45 Cal.App.5th 466
Cal. Ct. App.2020Background
- Wanke obtained a 2013 money judgment against Scott Keck and his company WP Solutions for $1,190,929; Keck later declared bankruptcy and WP Solutions was suspended/dissolved.
- AV Builder Corp. (AVB) had engaged WP Solutions as waterproofing subcontractor on five projects; examination revealed AVB owed WP Solutions $109,327.
- Wanke served a writ of execution and notice of levy in June 2014, conducted examinations, and filed a creditor's suit under Code Civ. Proc. § 708.210 in July 2016 to collect the $109,327.
- Bench trial (June 2018) focused on (1) whether WP Solutions’ suspension (and assignment principles) barred Wanke from suing and (2) AVB’s asserted § 431.70 warranty setoffs and statute-of-limitations defenses.

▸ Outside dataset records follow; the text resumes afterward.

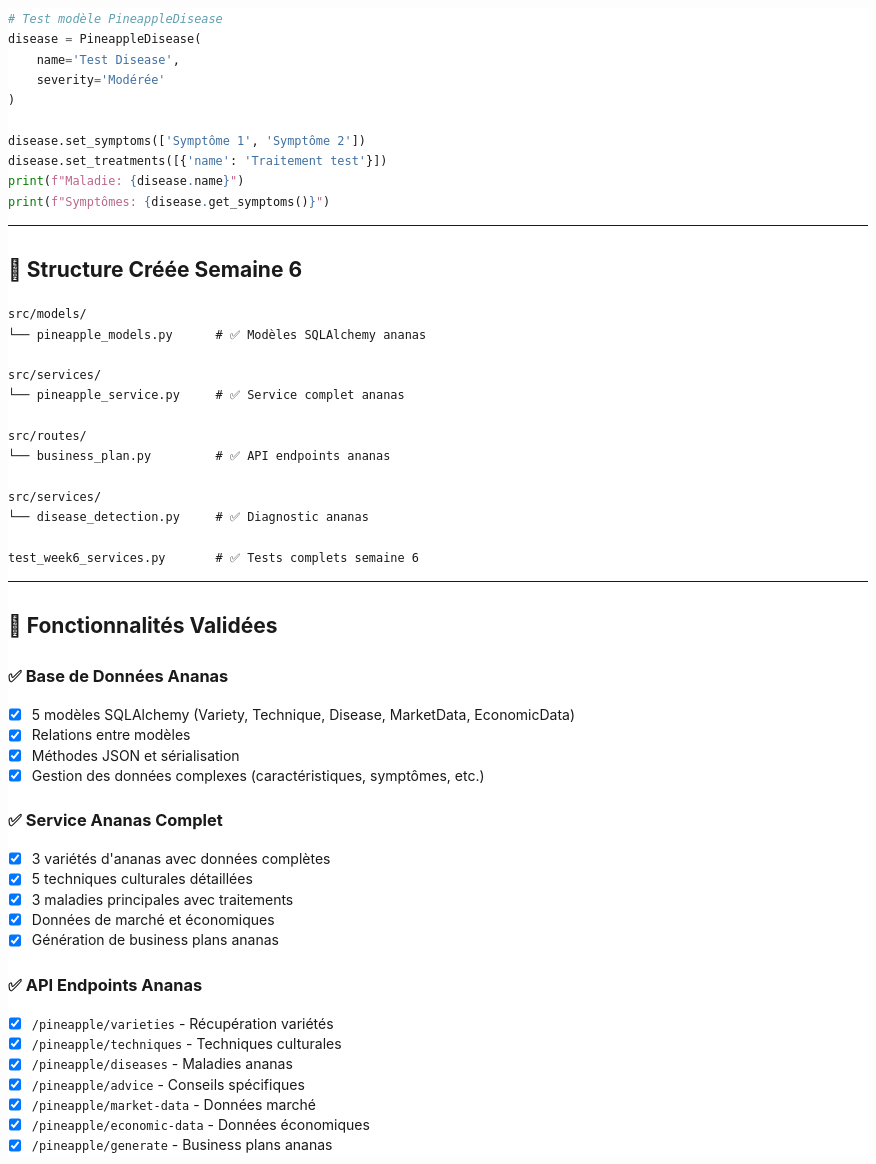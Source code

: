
 ```python
# Test modèle PineappleDisease
disease = PineappleDisease(
    name='Test Disease',
    severity='Modérée'
)

disease.set_symptoms(['Symptôme 1', 'Symptôme 2'])
disease.set_treatments([{'name': 'Traitement test'}])
print(f"Maladie: {disease.name}")
print(f"Symptômes: {disease.get_symptoms()}")
```

---

## 📁 Structure Créée Semaine 6

```
src/models/
└── pineapple_models.py      # ✅ Modèles SQLAlchemy ananas

src/services/
└── pineapple_service.py     # ✅ Service complet ananas

src/routes/
└── business_plan.py         # ✅ API endpoints ananas

src/services/
└── disease_detection.py     # ✅ Diagnostic ananas

test_week6_services.py       # ✅ Tests complets semaine 6
```

---

## 🎯 Fonctionnalités Validées

### ✅ Base de Données Ananas
- [x] 5 modèles SQLAlchemy (Variety, Technique, Disease, MarketData, EconomicData)
- [x] Relations entre modèles
- [x] Méthodes JSON et sérialisation
- [x] Gestion des données complexes (caractéristiques, symptômes, etc.)

### ✅ Service Ananas Complet
- [x] 3 variétés d'ananas avec données complètes
- [x] 5 techniques culturales détaillées
- [x] 3 maladies principales avec traitements
- [x] Données de marché et économiques
- [x] Génération de business plans ananas

### ✅ API Endpoints Ananas
- [x] `/pineapple/varieties` - Récupération variétés
- [x] `/pineapple/techniques` - Techniques culturales
- [x] `/pineapple/diseases` - Maladies ananas
- [x] `/pineapple/advice` - Conseils spécifiques
- [x] `/pineapple/market-data` - Données marché
- [x] `/pineapple/economic-data` - Données économiques
- [x] `/pineapple/generate` - Business plans ananas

- Trial court allowed a limited $25,908 offset for Point Loma repairs but otherwise rejected AVB’s setoff claims; judgment entered for Wanke for $83,418.94.
Issues
| Issue | Wanke's Argument | AVB's Argument | Held |
|---|---|---|---|
| Whether a creditor's suit under § 708.210 is barred because the judgment debtor (WP Solutions) was a suspended corporation | Wanke: § 708.210 gives judgment creditors an independent right to sue third parties regardless of debtor’s suspension | AVB: Wanke stands in WP Solutions’ shoes; assignment principles and cases disallow assignees of suspended corporations from suing | Court: § 708.210 is not an assignment; suspended-corporation incapacity is not a jurisdictional bar to a creditor’s suit by the judgment creditor |
| Whether Wanke’s creditor’s suit was time-barred under § 708.230 (the period when the judgment debtor "may bring an action") | Wanke: the relevant accrual uses ordinary limitations (four years for contract-based claims); suit filed within the accrual window | AVB: WP Solutions lost capacity (contractor license suspension) in July 2014 so the ‘‘may bring an action’’ period ended, making Wanke’s 2016 suit untimely | Court: "may bring an action" refers to when the debtor’s claim accrued (not present capacity); AVB failed to prove as a matter of law any portion was time-barred |
| Whether AVB is entitled to § 431.70 setoffs for lost warranty obligations and related repairs (valuation & mutuality) | Wanke: AVB failed to prove a non-speculative value for warranty setoffs; benchmarks were unreliable | AVB: entitled to offsets based on per-square-foot benchmarks and years remaining on warranties | Court: denied warranty setoff—AVB failed to carry its burden to prove nonspeculative valuation; credibility findings supported rejection |
Key Cases Cited
- Imperial Bank v. Pim Electric, Inc., 33 Cal.App.4th 540 (1995) (Enforcement of Judgments Law governs judgment enforcement).
- Ilshin Investment Co., Ltd. v. Buena Vista Home Entertainment, Inc., 195 Cal.App.4th 612 (2011) (distinguishes creditor's suit from motion procedure under EJL).
- Cal-Western Business Services, Inc. v. Corning Capital Group, 221 Cal.App.4th 304 (2013) (assignee of suspended corporation lacks capacity to sue on assignor's claim).
- Casiopea Bovet, LLC v. Chiang, 12 Cal.App.5th 656 (2017) (judicial assignment under EJL subject to assignment rules; assignee of suspended corporation barred).
- Jess v. Herrmann, 26 Cal.3d 131 (1979) (historic equitable basis for setoff; avoids superfluous payments).
- Construction Protective Services, Inc. v. TIG Specialty Ins. Co., 29 Cal.4th 189 (2002) (§ 431.70 permits only defensive setoff, not affirmative recovery).
- Harrison v. Adams, 20 Cal.2d 646 (1942) (mutuality requirement for setoff).